### Work required
Write out each line of the entries below that holds the word "caption".

### Provided information

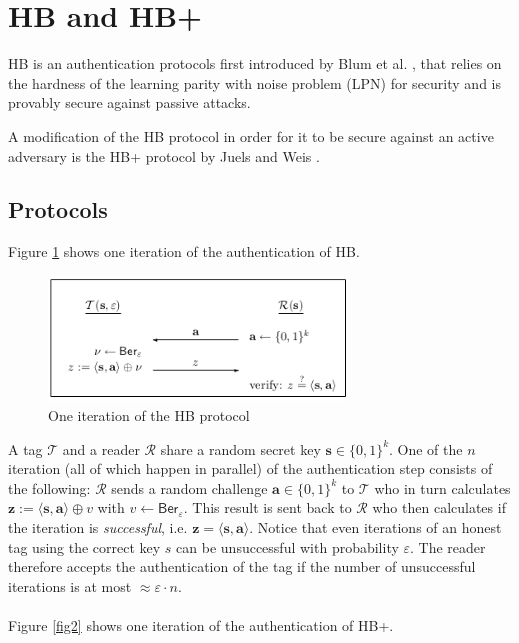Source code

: \documentclass[11pt,a4paper]{article}
\begin{document}
\newcommand{\N}{\mathbb{N}}
\newcommand{\R}{\mathbb{R}}
\newcommand{\Z}{\mathbb{Z}}
\newcommand{\e}{\varepsilon}
\newcommand{\bb}[1]{\boldsymbol{#1}}

\section{HB and HB+}

HB is an authentication protocols first introduced by Blum et al. \cite{10.1007/3-540-45682-1_4}, \cite{10.1007/3-540-48329-2_24} that relies on the hardness of the learning parity with noise problem (LPN) for security and is provably secure against passive attacks. 

A modification of the HB protocol in order for it to be secure against an active adversary is the HB+ protocol by Juels and Weis \cite{juels2005authenticating}.

\subsection{Protocols}

Figure \ref{fig1} shows one iteration of the authentication of HB.

\begin{figure}[h]
	\includegraphics[width=8cm]{hb}
	\centering
	\caption{One iteration of the HB protocol}
	\label{fig1}
\end{figure}

A tag $\mathcal{T}$ and a reader $\mathcal{R}$ share a random secret key $\bb{s} \in \{0,1\}^k$. One of the $n$ iteration (all of which happen in parallel) of the authentication step consists of the following:
$\mathcal{R}$ sends a random challenge $\bb{a} \in \{0,1\}^k$ to $\mathcal{T}$ who in turn calculates $\bb{z}:= \langle \bb{s}, \bb{a} \rangle \oplus v$ with $v \leftarrow \mathsf{Ber}_\e$.
This result is sent back to $\mathcal{R}$ who then calculates if the iteration is \textit{successful}, i.e. $\bb{z} = \langle \bb{s}, \bb{a} \rangle $. 
Notice that even iterations of an honest tag using the correct key $s$ can be unsuccessful with probability $\e$. The reader therefore accepts the authentication of the tag if the number of unsuccessful iterations is at most $\approx \e \cdot n$. \\\\
Figure \ref{fig2} shows one iteration of the authentication of HB+.
\end{document}

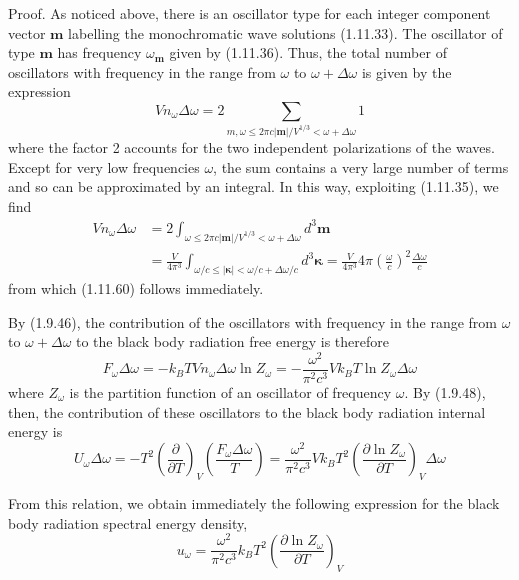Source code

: \documentclass{article}
\begin{document}
Proof. As noticed above, there is an oscillator type for each integer component vector $\boldsymbol{m}$ labelling the monochromatic wave solutions (1.11.33). The oscillator of type $\boldsymbol{m}$ has frequency $\omega_{\boldsymbol{m}}$ given by (1.11.36). Thus, the total number of oscillators with frequency in the range from $\omega$ to $\omega+\Delta \omega$ is given by the expression
$$
\begin{equation*}
V n_{\omega} \Delta \omega=2 \sum_{m, \omega \leq 2 \pi c|\boldsymbol{m}| / V^{1 / 3}<\omega+\Delta \omega} 1 \tag{1.11.61}
\end{equation*}
$$
where the factor 2 accounts for the two independent polarizations of the waves. Except for very low frequencies $\omega$, the sum contains a very large number of terms and so can be approximated by an integral. In this way, exploiting (1.11.35), we find
$$
\begin{align*}
V n_{\omega} \Delta \omega & =2 \int_{\omega \leq 2 \pi c|\boldsymbol{m}| / V^{1 / 3}<\omega+\Delta \omega} d^{3} \boldsymbol{m}  \tag{1.11.62}\\
& =\frac{V}{4 \pi^{3}} \int_{\omega / c \leq|\boldsymbol{\kappa}|<\omega / c+\Delta \omega / c} d^{3} \boldsymbol{\kappa}=\frac{V}{4 \pi^{3}} 4 \pi\left(\frac{\omega}{c}\right)^{2} \frac{\Delta \omega}{c}
\end{align*}
$$
from which (1.11.60) follows immediately.

By (1.9.46), the contribution of the oscillators with frequency in the range
from $\omega$ to $\omega+\Delta \omega$ to the black body radiation free energy is therefore
$$
\begin{equation*}
F_{\omega} \Delta \omega=-k_{B} T V n_{\omega} \Delta \omega \ln Z_{\omega}=-\frac{\omega^{2}}{\pi^{2} c^{3}} V k_{B} T \ln Z_{\omega} \Delta \omega \tag{1.11.63}
\end{equation*}
$$
where $Z_{\omega}$ is the partition function of an oscillator of frequency $\omega$. By (1.9.48), then, the contribution of these oscillators to the black body radiation internal energy is
$$
\begin{equation*}
U_{\omega} \Delta \omega=-T^{2}\left(\frac{\partial}{\partial T}\right)_{V}\left(\frac{F_{\omega} \Delta \omega}{T}\right)=\frac{\omega^{2}}{\pi^{2} c^{3}} V k_{B} T^{2}\left(\frac{\partial \ln Z_{\omega}}{\partial T}\right)_{V} \Delta \omega \tag{1.11.64}
\end{equation*}
$$

From this relation, we obtain immediately the following expression for the black body radiation spectral energy density,
$$
\begin{equation*}
u_{\omega}=\frac{\omega^{2}}{\pi^{2} c^{3}} k_{B} T^{2}\left(\frac{\partial \ln Z_{\omega}}{\partial T}\right)_{V} \tag{1.11.65}
\end{equation*}
$$
\end{document}
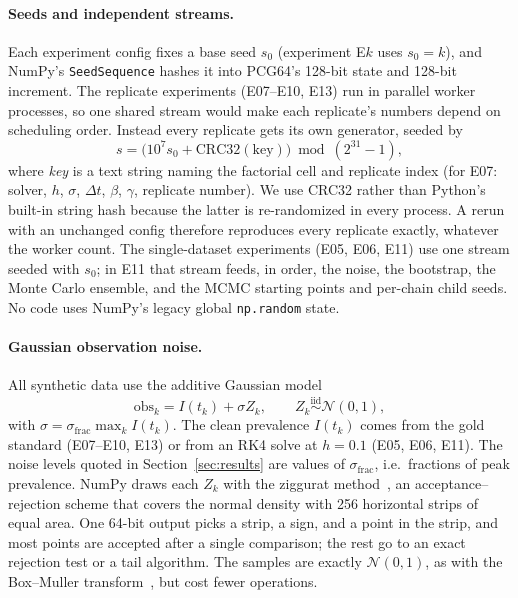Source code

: \paragraph{Seeds and independent streams.} Each experiment config fixes a base seed $s_0$
(experiment E$k$ uses $s_0 = k$), and NumPy's \texttt{SeedSequence} hashes it into PCG64's 128-bit
state and 128-bit increment. The replicate experiments (E07--E10, E13) run in parallel worker
processes, so one shared stream would make each replicate's numbers depend on scheduling order.
Instead every replicate gets its own generator, seeded by
\begin{equation}
  s = \big(10^7 s_0 + \mathrm{CRC32}(\mathrm{key})\big) \bmod (2^{31}-1), \label{eq:seed}
\end{equation}
where \emph{key} is a text string naming the factorial cell and replicate index (for E07: solver,
$h$, $\sigma$, $\Delta t$, $\beta$, $\gamma$, replicate number). We use CRC32 rather than Python's
built-in string hash because the latter is re-randomized in every process. A rerun with an
unchanged config therefore reproduces every replicate exactly, whatever the worker count. The
single-dataset experiments (E05, E06, E11) use one stream seeded with $s_0$; in E11 that stream
feeds, in order, the noise, the bootstrap, the Monte Carlo ensemble, and the MCMC starting points
and per-chain child seeds. No code uses NumPy's legacy global \texttt{np.random} state.

\paragraph{Gaussian observation noise.} All synthetic data use the additive Gaussian model
\begin{equation}
  \mathrm{obs}_k = I(t_k) + \sigma Z_k, \qquad Z_k \overset{\text{iid}}{\sim} \mathcal{N}(0,1),
  \label{eq:noise}
\end{equation}
with $\sigma = \sigma_{\mathrm{frac}} \max_k I(t_k)$. The clean prevalence $I(t_k)$ comes from the
gold standard (E07--E10, E13) or from an RK4 solve at $h=0.1$ (E05, E06, E11). The noise levels
quoted in Section~\ref{sec:results} are values of $\sigma_{\mathrm{frac}}$, i.e.\ fractions of peak
prevalence. NumPy draws each $Z_k$ with the ziggurat method~\cite{marsaglia2000ziggurat}, an
acceptance--rejection scheme that covers the normal density with 256 horizontal strips of equal
area. One 64-bit output picks a strip, a sign, and a point in the strip, and most points are
accepted after a single comparison; the rest go to an exact rejection test or a tail algorithm. The samples are exactly
$\mathcal{N}(0,1)$, as with the Box--Muller transform~\cite{banks2010}, but cost fewer operations.

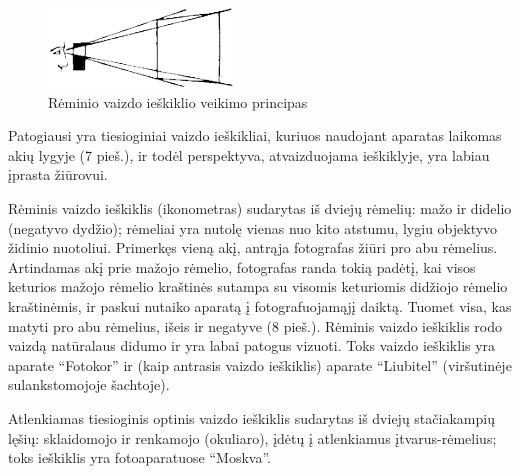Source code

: \documentclass[12pt]{book}
\begin{document}
\begin{figure}[!h]
\begin{minipage}[t]{0.4\textwidth}
							\label{fig:7}
						\end{minipage}
						\hfill
						\begin{minipage}[t]{0.4\textwidth}
							\includegraphics[width=\textwidth]{8-pav}
							\caption{Rėminio vaizdo ieškiklio veikimo principas}
							\label{fig:8}
						\end{minipage}
					\end{figure}

					Patogiausi yra tiesioginiai vaizdo ieškikliai, kuriuos naudojant aparatas laikomas akių lygyje (7 pieš.), ir todėl perspektyva, atvaizduojama ieškiklyje, yra labiau įprasta žiūrovui.

					Rėminis vaizdo ieškiklis (ikonometras) sudarytas iš dviejų rėmelių: mažo ir didelio (negatyvo dydžio); rėmeliai yra nutolę vienas nuo kito atstumu, lygiu objektyvo židinio nuotoliui. Primerkęs vieną akį, antrąja fotografas žiūri pro abu rėmelius. Artindamas akį prie mažojo rėmelio, fotografas randa tokią padėtį, kai visos keturios mažojo rėmelio kraštinės sutampa su visomis keturiomis didžiojo rėmelio kraštinėmis, ir paskui nutaiko aparatą į fotografuojamąjį daiktą. Tuomet visa, kas matyti pro abu rėmelius, išeis ir negatyve (8 pieš.). Rėminis vaizdo ieškiklis rodo vaizdą natūralaus didumo ir yra labai patogus vizuoti. Toks vaizdo ieškiklis yra aparate ``Fotokor'' ir (kaip antrasis vaizdo ieškiklis) aparate ``Liubitel'' (viršutinėje sulankstomojoje šachtoje).

					Atlenkiamas tiesioginis optinis vaizdo ieškiklis sudarytas iš dviejų stačiakampių lęšių: sklaidomojo ir renkamojo (okuliaro), įdėtų į atlenkiamus įtvarus-rėmelius; toks ieškiklis yra fotoaparatuose ``Moskva''.
\end{document}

### Response box
	\caption{One iteration of the HB protocol}
							\caption{Rėminio vaizdo ieškiklio veikimo principas}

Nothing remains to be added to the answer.